Background on EU RoHS

RoHS (Restriction of Hazardous Substances) originated in the EU in 2003 as a restriction on hazardous substances in specified categories of electronics and electronic products. Other countries have passed laws styled after RoHS, but only the EU RoHS is addressed here. Unlike some environmental laws, RoHS is not only focused on the safety of products during their life cycle of consumer use, but is designed to keep restricted substances out of landfills and recycling centers.

The original RoHS restricted the use of lead, cadmium, mercury, hexavalent chromium, PBB and PBDE. RoHS now restricts the use of a total of ten substances after the EU added four types of phthalates to its restricted substance list. Compliance with RoHS became a requirement for the use of the CE mark in 2011, and replaced a RoHS compliant mark on restricted products.

RoHS specified categories for regulation include large household appliances, small household appliances, computer equipment, lighting, power tools, toys, certain medical devices, control equipment (smoke alarms, thermostats and their industrial equivalents), and ATM machines. Newly added Category 11, the “catch all” category, includes all other electronic and electrical equipment not covered in the previous categories, including electronic nicotine delivery systems, cannabis vaporizers and vape pens.

RoHS Lead Exemptions Complicate Compliance

RoHS provides numerous exceptions to its strict 1000ppm lead standard that are slated to expire in phases from 2021 through 2024. Most Category 11 exceptions will not expire until 2024. For example, RoHS permits different levels of lead for lead in glass and ceramics, lead in high temperature solders, and lead in copper and aluminum alloys. So, an e-cigarette may contain some parts that are held to the highest level of lead restriction, it may but contain isolated components that (at least through 2024) are held to more permissive standards. While this leeway may reduce manufacturing costs for certain components, it creates greater complexity in testing. Anecdotal reports suggest that especially for products that compete heavily on price, sourcing from lesser-known Chinese foundries has resulted in unpredictable lead levels.

Take Away Points

As vape and e-cigarette companies compete with new features and design elements each year, and companies rely on new manufacturers, keeping up with regulations has proven to be difficult for both U.S. and for EU regulated products. For example, a company has to comply with numerous regulations regarding the oil or concentrate that will ultimately be inhaled by a consumer, and with regulations like RoHS that regulate parts a consumer may never touch or see. Each year, some company comes out with a new set of electronic features that may interact with newly formulated oils or concentrates, other companies compete for features or price points, making these products a moving target when it comes to testing.

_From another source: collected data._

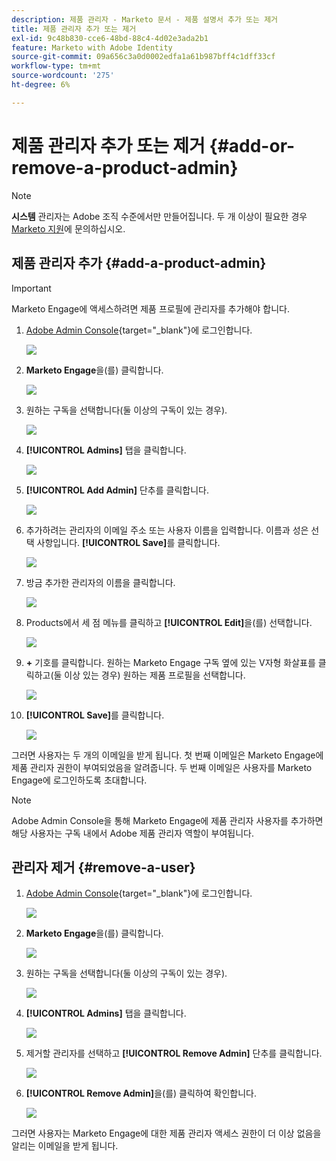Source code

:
 ```yaml
---
description: 제품 관리자 - Marketo 문서 - 제품 설명서 추가 또는 제거
title: 제품 관리자 추가 또는 제거
exl-id: 9c48b830-cce6-48bd-88c4-4d02e3ada2b1
feature: Marketo with Adobe Identity
source-git-commit: 09a656c3a0d0002edfa1a61b987bff4c1dff33cf
workflow-type: tm+mt
source-wordcount: '275'
ht-degree: 6%

---
```


# 제품 관리자 추가 또는 제거 {#add-or-remove-a-product-admin}

>[!NOTE]
>
>**시스템** 관리자는 Adobe 조직 수준에서만 만들어집니다. 두 개 이상이 필요한 경우 [Marketo 지원](https://nation.marketo.com/t5/support/ct-p/Support)에 문의하십시오.

## 제품 관리자 추가 {#add-a-product-admin}

>[!IMPORTANT]
>
>Marketo Engage에 액세스하려면 제품 프로필에 관리자를 추가해야 합니다.

1. [Adobe Admin Console](https://adminconsole.adobe.com/){target="_blank"}에 로그인합니다.

   ![](assets/add-or-remove-a-product-admin-1.png)

1. **Marketo Engage**&#x200B;을(를) 클릭합니다.

   ![](assets/add-or-remove-a-product-admin-2.png)

1. 원하는 구독을 선택합니다(둘 이상의 구독이 있는 경우).

   ![](assets/add-or-remove-a-product-admin-3.png)

1. **[!UICONTROL Admins]** 탭을 클릭합니다.

   ![](assets/add-or-remove-a-product-admin-4.png)

1. **[!UICONTROL Add Admin]** 단추를 클릭합니다.

   ![](assets/add-or-remove-a-product-admin-5.png)

1. 추가하려는 관리자의 이메일 주소 또는 사용자 이름을 입력합니다. 이름과 성은 선택 사항입니다. **[!UICONTROL Save]**&#x200B;를 클릭합니다.

   ![](assets/add-or-remove-a-product-admin-6.png)

1. 방금 추가한 관리자의 이름을 클릭합니다.

   ![](assets/add-or-remove-a-product-admin-7.png)

1. Products에서 세 점 메뉴를 클릭하고 **[!UICONTROL Edit]**&#x200B;을(를) 선택합니다.

   ![](assets/add-or-remove-a-product-admin-8.png)

1. **+** 기호를 클릭합니다. 원하는 Marketo Engage 구독 옆에 있는 V자형 화살표를 클릭하고(둘 이상 있는 경우) 원하는 제품 프로필을 선택합니다.

   ![](assets/add-or-remove-a-product-admin-9.png)

1. **[!UICONTROL Save]**&#x200B;를 클릭합니다.

   ![](assets/add-or-remove-a-product-admin-10.png)

그러면 사용자는 두 개의 이메일을 받게 됩니다. 첫 번째 이메일은 Marketo Engage에 제품 관리자 권한이 부여되었음을 알려줍니다. 두 번째 이메일은 사용자를 Marketo Engage에 로그인하도록 초대합니다.

>[!NOTE]
>
>Adobe Admin Console을 통해 Marketo Engage에 제품 관리자 사용자를 추가하면 해당 사용자는 구독 내에서 Adobe 제품 관리자 역할이 부여됩니다.

## 관리자 제거 {#remove-a-user}

1. [Adobe Admin Console](https://adminconsole.adobe.com/){target="_blank"}에 로그인합니다.

   ![](assets/add-or-remove-a-product-admin-11.png)

1. **Marketo Engage**&#x200B;을(를) 클릭합니다.

   ![](assets/add-or-remove-a-product-admin-12.png)

1. 원하는 구독을 선택합니다(둘 이상의 구독이 있는 경우).

   ![](assets/add-or-remove-a-product-admin-13.png)

1. **[!UICONTROL Admins]** 탭을 클릭합니다.

   ![](assets/add-or-remove-a-product-admin-14.png)

1. 제거할 관리자를 선택하고 **[!UICONTROL Remove Admin]** 단추를 클릭합니다.

   ![](assets/add-or-remove-a-product-admin-15.png)

1. **[!UICONTROL Remove Admin]**&#x200B;을(를) 클릭하여 확인합니다.

   ![](assets/add-or-remove-a-product-admin-16.png)

그러면 사용자는 Marketo Engage에 대한 제품 관리자 액세스 권한이 더 이상 없음을 알리는 이메일을 받게 됩니다.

Adding lead to many metals makes them easier to work with and therefore cheaper. Anecdotal reports suggest that especially for products that compete heavily on price, sourcing from lesser-known Chinese foundries has resulted in unpredictable lead levels. This can be the result of any number of causes: changes in sub-contractors, uses of industrial equipment for other products that permit higher lead content, or simply unscrupulous management that is willing to risk a contract to save money manufacturing a batch of components. There is speculation that some lead may leach into oil or concentrates in e-cigarette and vape products from the contact between the oil or concentrate and internal heating elements in certain type of products. RoHS compliance with regard to lead levels may reduce the chance of inadvertent lead contamination by such means, and compliance may therefore yield benefits on several regulatory fronts.

Compliance with RoHS for each part of an e-cigarette or vape therefore requires knowing your supplier for each component, but given increased regulation of these products (both the hardware and consumable elements) this can only help compliance with regulations in every relevant jurisdiction.